▶ [WORK INSTRUCTION]:
Copy out again, unchanged, the line that contains "- [Tomcat](https://tomcat.apache.org/)" and every line after it down to the last line of the data.

▶ [PROVIDED ENTRIES]:

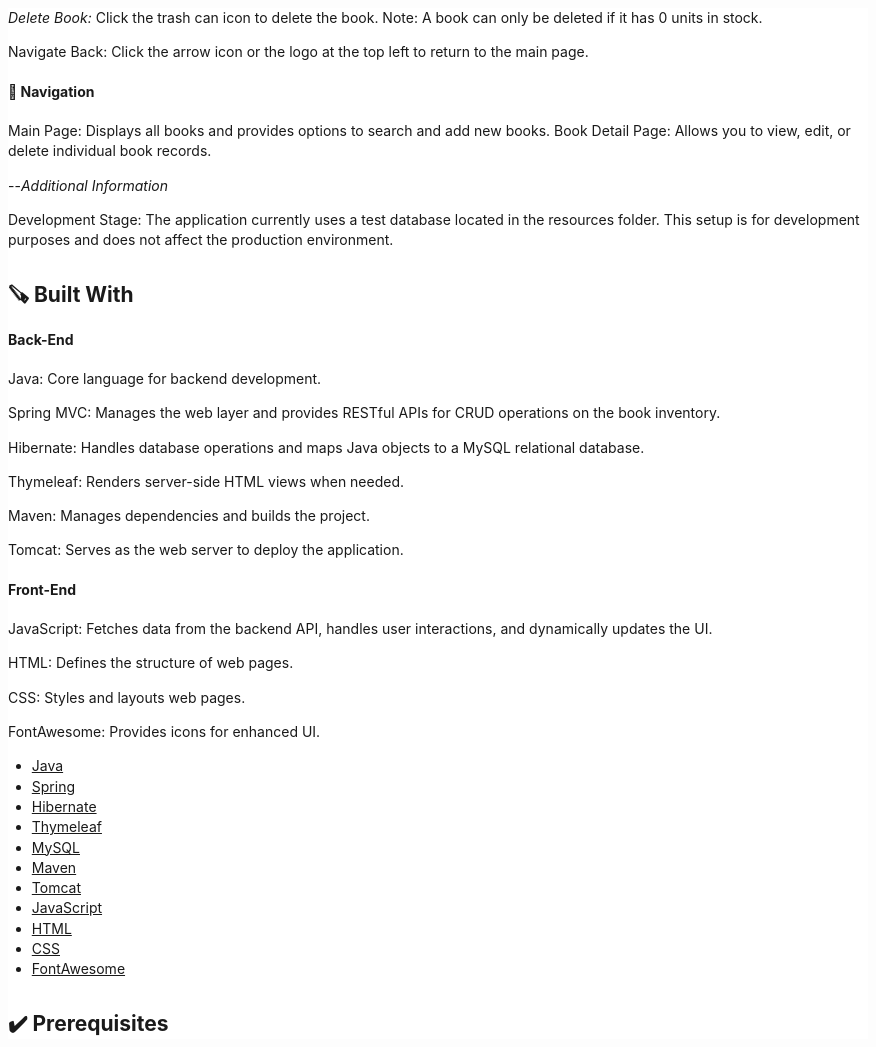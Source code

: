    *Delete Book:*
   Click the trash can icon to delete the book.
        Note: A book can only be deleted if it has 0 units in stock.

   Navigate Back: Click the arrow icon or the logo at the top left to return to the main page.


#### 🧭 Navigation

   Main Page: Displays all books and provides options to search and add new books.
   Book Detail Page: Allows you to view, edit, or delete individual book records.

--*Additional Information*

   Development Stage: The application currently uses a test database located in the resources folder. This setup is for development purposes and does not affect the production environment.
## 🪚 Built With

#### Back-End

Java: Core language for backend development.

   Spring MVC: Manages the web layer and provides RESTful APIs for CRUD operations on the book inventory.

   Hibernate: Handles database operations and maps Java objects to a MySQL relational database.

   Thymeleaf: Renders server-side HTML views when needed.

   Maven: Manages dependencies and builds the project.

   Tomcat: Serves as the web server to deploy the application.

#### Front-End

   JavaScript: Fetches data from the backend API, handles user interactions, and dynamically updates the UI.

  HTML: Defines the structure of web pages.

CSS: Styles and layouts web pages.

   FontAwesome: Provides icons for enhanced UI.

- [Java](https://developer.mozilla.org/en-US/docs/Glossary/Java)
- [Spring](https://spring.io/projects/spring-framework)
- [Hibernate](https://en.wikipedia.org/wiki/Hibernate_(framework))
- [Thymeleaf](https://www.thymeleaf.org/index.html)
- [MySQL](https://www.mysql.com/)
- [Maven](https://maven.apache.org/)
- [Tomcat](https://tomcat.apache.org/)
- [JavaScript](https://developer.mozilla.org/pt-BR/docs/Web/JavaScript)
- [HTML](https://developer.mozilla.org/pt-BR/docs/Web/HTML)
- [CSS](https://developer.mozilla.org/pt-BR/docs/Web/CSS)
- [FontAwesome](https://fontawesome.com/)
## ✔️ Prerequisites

▶ [EXPECTED ANSWER]:
- [Tomcat](https://tomcat.apache.org/)
- [JavaScript](https://developer.mozilla.org/pt-BR/docs/Web/JavaScript)
- [HTML](https://developer.mozilla.org/pt-BR/docs/Web/HTML)
- [CSS](https://developer.mozilla.org/pt-BR/docs/Web/CSS)
- [FontAwesome](https://fontawesome.com/)
## ✔️ Prerequisites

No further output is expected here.